Lib Dems predict victory in Eastleigh, with UKIP in second

Counting in the by-election continues as the Lib Dems say they have held the seat and predict that UKIP has beaten the Tories.

The counting is ongoing in Eastleigh, with the Lib Dems increasingly confident that they've held the seat. The party, which first won the constituency in 1994 (another by-election), expects its majority to be in the thousands, not the hundreds (it is currently 3,864).

Both the Lib Dems and Labour are predicting that UKIP has finished second, pushing the Tories ino third place. If true, this would be a disastrous result for David Cameron. His old rival David Davis was likely right when he suggested earlier this week that it would provoke a "crisis". But Cameron's right-wing critics will have trouble explaining why the Tories performed so poorly after a hard-edged campaign that focused on immigration and welfare and after the promise of an in/out EU referendum.

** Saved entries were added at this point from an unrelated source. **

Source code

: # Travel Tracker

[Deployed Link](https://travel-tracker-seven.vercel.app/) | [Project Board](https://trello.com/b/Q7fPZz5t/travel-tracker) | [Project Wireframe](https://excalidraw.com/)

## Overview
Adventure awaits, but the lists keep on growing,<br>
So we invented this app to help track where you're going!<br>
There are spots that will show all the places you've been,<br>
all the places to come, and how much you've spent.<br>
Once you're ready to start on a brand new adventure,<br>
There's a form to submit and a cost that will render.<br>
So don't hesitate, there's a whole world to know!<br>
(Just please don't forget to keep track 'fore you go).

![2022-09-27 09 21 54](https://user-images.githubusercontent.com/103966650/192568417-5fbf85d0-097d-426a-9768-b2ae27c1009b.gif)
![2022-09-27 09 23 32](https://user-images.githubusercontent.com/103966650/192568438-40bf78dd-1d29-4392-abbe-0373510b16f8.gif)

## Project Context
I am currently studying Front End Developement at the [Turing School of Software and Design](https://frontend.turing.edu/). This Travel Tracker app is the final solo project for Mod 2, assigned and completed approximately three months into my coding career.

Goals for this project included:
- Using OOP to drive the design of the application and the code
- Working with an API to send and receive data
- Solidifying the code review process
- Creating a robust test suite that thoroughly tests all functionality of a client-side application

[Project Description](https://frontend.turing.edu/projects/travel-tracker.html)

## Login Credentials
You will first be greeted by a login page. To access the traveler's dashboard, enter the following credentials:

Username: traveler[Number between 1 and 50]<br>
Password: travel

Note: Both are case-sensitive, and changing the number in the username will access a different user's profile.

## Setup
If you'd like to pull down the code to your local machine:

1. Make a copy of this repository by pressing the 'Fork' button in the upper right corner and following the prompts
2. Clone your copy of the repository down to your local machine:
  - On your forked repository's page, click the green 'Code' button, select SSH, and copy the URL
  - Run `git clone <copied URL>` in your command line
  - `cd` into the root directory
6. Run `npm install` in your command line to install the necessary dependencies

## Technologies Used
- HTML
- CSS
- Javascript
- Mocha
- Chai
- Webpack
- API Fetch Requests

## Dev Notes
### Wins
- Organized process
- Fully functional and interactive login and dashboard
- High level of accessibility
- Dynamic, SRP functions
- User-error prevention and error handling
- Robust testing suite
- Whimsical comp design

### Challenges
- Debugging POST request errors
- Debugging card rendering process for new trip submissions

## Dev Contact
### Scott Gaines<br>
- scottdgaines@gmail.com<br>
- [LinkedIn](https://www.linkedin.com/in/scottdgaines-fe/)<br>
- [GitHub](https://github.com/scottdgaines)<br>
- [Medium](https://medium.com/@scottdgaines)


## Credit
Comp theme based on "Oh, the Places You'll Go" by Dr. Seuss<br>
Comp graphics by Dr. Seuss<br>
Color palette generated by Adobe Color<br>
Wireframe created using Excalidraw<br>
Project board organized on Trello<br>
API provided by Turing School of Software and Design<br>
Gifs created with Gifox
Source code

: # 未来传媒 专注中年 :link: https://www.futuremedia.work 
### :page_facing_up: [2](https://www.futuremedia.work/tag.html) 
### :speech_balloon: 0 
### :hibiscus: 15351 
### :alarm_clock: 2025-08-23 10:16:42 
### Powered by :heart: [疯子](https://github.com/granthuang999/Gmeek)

Labour is resigned to finishing fourth, although the party believes it has increased its share of the vote from the 9.6 per cent recorded in 2010. The result will undermine Ed Miliband's "one nation" narrative but shadow ministers point out that while the seat is 16th on the Tories' target list, it is 258th on Labour's. The swing required to win Eastleigh would put Labour on course for a majority of 362.

Turnout was a relatively impressive 52.8 per cent, down from 69.3 per cent at the general election. We'll bring you the result as soon as it's announced around 4am.

Party representatives watch as votes for the Eastleigh by-election begin to be counted. Photograph: Getty Images.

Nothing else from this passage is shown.